La mouche de feu que Jacques voyait scintiller dans l'obscurité était ce trou, qu'illuminait une lampe.

De Raittolbe trouva la fille couchée, buvant une tasse de rhum, qu'elle venait de faire chauffer sur un petit appareil flambant encore auprès du lit.

Cette chambre ne ressemblait en rien au reste de l'appartement meublé par les soins de Raoule de Vénérande.
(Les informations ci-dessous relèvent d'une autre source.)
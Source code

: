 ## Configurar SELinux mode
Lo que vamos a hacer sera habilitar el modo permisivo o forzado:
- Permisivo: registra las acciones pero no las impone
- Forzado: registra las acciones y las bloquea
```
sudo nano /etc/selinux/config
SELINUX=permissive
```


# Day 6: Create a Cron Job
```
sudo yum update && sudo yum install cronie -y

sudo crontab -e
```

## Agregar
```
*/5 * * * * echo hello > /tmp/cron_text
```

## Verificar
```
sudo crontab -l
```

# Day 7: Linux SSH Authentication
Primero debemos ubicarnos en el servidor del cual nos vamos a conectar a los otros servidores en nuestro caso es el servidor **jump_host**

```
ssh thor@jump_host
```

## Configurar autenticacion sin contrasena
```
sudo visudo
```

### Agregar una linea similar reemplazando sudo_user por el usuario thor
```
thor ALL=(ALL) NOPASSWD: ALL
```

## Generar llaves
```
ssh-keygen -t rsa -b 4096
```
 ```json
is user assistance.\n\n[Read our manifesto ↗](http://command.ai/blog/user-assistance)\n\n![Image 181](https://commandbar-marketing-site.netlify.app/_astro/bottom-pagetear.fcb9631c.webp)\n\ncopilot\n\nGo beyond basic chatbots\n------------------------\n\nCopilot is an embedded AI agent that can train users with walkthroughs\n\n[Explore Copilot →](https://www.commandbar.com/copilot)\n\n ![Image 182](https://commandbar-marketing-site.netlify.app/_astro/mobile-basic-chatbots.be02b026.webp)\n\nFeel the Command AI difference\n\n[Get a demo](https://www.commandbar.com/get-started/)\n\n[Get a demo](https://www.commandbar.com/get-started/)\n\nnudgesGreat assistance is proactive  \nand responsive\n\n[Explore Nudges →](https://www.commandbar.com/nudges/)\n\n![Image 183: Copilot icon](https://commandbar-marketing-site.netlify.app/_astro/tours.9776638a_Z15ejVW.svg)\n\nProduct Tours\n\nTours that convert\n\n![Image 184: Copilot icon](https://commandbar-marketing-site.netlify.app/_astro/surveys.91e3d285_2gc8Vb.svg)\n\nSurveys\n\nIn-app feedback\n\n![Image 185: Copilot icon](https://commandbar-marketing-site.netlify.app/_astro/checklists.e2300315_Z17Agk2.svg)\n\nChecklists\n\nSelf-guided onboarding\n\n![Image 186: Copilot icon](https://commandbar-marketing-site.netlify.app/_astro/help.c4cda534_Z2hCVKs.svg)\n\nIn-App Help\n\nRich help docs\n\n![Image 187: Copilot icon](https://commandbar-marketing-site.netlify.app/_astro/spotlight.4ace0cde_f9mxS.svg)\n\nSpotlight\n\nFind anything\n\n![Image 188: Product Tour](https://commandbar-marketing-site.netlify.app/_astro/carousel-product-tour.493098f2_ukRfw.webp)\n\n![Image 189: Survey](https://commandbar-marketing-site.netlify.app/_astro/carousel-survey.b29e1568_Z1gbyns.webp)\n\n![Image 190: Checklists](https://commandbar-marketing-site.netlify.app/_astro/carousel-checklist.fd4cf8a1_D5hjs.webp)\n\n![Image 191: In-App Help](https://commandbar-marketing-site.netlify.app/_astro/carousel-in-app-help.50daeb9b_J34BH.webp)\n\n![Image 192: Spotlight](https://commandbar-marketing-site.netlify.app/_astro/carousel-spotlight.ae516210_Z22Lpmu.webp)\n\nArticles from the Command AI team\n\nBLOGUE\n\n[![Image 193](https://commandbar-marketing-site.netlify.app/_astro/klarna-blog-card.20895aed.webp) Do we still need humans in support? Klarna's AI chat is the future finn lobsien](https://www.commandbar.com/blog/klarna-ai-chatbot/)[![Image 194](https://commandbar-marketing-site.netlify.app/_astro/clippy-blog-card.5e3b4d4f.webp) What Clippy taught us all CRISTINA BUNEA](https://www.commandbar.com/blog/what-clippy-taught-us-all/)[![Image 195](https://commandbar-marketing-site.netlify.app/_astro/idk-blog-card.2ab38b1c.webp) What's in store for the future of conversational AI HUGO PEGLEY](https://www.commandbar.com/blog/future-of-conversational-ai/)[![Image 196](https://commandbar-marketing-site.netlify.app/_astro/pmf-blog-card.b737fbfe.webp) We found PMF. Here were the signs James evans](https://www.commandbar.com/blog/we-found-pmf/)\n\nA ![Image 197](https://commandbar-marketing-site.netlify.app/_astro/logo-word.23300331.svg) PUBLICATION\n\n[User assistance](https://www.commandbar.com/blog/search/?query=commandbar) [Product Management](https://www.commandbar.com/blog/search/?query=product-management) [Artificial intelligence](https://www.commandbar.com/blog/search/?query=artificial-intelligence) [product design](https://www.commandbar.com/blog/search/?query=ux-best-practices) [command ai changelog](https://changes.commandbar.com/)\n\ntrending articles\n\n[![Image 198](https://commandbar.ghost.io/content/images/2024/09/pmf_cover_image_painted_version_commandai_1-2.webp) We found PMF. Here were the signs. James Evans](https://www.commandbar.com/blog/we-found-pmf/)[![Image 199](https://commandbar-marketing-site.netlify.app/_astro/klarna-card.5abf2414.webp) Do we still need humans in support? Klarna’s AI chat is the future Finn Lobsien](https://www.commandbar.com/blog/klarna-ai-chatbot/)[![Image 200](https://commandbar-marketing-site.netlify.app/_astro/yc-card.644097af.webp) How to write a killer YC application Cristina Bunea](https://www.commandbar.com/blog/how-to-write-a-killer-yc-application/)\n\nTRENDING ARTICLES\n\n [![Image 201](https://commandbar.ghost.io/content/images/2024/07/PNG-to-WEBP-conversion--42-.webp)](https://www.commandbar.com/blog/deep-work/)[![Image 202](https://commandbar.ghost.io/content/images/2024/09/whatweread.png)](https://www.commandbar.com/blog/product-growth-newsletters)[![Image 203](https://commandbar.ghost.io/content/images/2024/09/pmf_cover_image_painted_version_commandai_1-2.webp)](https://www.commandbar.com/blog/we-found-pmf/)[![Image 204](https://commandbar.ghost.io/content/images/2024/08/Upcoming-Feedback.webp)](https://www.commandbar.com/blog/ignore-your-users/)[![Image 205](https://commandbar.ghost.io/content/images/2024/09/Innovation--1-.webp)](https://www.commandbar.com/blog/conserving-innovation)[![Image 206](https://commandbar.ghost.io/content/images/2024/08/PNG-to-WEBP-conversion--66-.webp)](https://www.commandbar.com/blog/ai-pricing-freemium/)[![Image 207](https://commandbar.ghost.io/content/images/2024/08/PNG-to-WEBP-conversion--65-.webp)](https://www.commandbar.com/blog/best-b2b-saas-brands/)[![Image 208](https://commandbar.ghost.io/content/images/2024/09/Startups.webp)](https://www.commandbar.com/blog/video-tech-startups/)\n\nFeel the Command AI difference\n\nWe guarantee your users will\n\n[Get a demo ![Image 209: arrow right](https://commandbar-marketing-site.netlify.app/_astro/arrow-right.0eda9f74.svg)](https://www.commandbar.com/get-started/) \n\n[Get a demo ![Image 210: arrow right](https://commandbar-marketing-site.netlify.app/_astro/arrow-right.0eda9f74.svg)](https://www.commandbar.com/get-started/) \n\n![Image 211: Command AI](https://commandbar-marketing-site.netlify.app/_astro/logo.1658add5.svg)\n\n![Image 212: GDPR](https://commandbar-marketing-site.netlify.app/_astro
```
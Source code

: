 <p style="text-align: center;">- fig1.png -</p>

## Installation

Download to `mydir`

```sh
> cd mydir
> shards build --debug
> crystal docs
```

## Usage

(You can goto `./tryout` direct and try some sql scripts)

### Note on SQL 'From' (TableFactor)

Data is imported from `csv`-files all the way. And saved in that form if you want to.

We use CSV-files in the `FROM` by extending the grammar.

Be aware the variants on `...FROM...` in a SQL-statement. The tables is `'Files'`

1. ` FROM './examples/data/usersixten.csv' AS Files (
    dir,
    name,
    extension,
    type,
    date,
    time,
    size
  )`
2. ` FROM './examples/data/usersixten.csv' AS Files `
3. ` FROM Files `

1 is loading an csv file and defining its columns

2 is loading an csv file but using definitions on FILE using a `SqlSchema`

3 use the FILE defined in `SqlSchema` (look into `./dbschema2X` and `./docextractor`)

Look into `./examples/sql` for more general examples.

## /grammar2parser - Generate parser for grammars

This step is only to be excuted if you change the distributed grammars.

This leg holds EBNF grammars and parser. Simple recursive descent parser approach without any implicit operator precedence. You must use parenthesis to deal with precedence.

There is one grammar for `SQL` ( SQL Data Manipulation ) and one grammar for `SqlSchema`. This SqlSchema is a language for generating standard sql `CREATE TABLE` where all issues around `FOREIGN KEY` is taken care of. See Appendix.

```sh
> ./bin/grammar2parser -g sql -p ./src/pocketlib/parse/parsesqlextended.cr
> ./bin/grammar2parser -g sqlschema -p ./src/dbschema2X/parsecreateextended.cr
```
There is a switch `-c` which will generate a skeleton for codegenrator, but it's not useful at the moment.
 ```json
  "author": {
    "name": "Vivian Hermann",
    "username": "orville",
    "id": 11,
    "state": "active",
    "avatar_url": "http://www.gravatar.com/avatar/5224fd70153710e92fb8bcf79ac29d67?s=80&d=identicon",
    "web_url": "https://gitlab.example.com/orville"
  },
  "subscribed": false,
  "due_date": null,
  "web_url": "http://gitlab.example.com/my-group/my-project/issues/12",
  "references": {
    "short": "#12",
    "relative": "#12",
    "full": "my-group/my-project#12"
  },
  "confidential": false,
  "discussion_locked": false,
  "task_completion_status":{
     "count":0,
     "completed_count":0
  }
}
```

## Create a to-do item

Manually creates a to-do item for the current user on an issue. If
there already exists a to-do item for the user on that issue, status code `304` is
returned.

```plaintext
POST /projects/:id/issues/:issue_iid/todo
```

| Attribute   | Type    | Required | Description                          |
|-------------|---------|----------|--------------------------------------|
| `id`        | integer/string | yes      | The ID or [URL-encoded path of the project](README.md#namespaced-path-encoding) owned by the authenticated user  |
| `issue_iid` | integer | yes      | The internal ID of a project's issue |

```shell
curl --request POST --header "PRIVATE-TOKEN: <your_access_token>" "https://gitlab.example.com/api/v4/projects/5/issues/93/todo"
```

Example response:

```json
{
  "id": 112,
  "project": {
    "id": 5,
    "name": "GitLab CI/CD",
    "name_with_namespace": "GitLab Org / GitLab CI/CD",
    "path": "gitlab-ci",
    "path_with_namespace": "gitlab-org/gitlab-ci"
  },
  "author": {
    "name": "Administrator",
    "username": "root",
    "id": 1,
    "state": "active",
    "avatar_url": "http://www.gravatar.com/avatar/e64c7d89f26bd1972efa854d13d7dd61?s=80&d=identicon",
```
Sur un papier rayé, quelque peu moisi, se détachait une armoire à glace, très lourde, en acajou ardent; le lit, sans rideaux, était du même acajou, mais moins foncé; quatre chaises, recouvertes de percale cerise, prenaient des poses effarées autour d'une table de bois blanc, çà et là, noircie par les fonds de poêle; à gauche de la porte, sur le fourneau, où pêle-mêle s'étalait la vaisselle, certain chapeau, rehaussé de plumes, trempait l'une de ses brides dans la soupière pleine de beurre fondu.

Marie Silvert, le sang aux pommettes, humait son rhum en faisant clapper sa langue; tout en le dégustant, elle couvait de son œil attendri un veston orné du ruban rouge, jeté sur la plus proche des quatre chaises.

—Quel imbécile je suis! mâchonna de Raittolbe, les bras croisés debout devant cette couche que, mentalement, il ne pouvait s'empêcher de comparer à celle de Jacques.

—Toi, mon gros, un imbécile! fit Marie scandalisée.

—Mordieu! reprit l'ex-officier, je viens de me conduire comme un brutal et non comme un justicier.

—Qu'as-tu fait? interrogea la fille, lâchant sa tasse.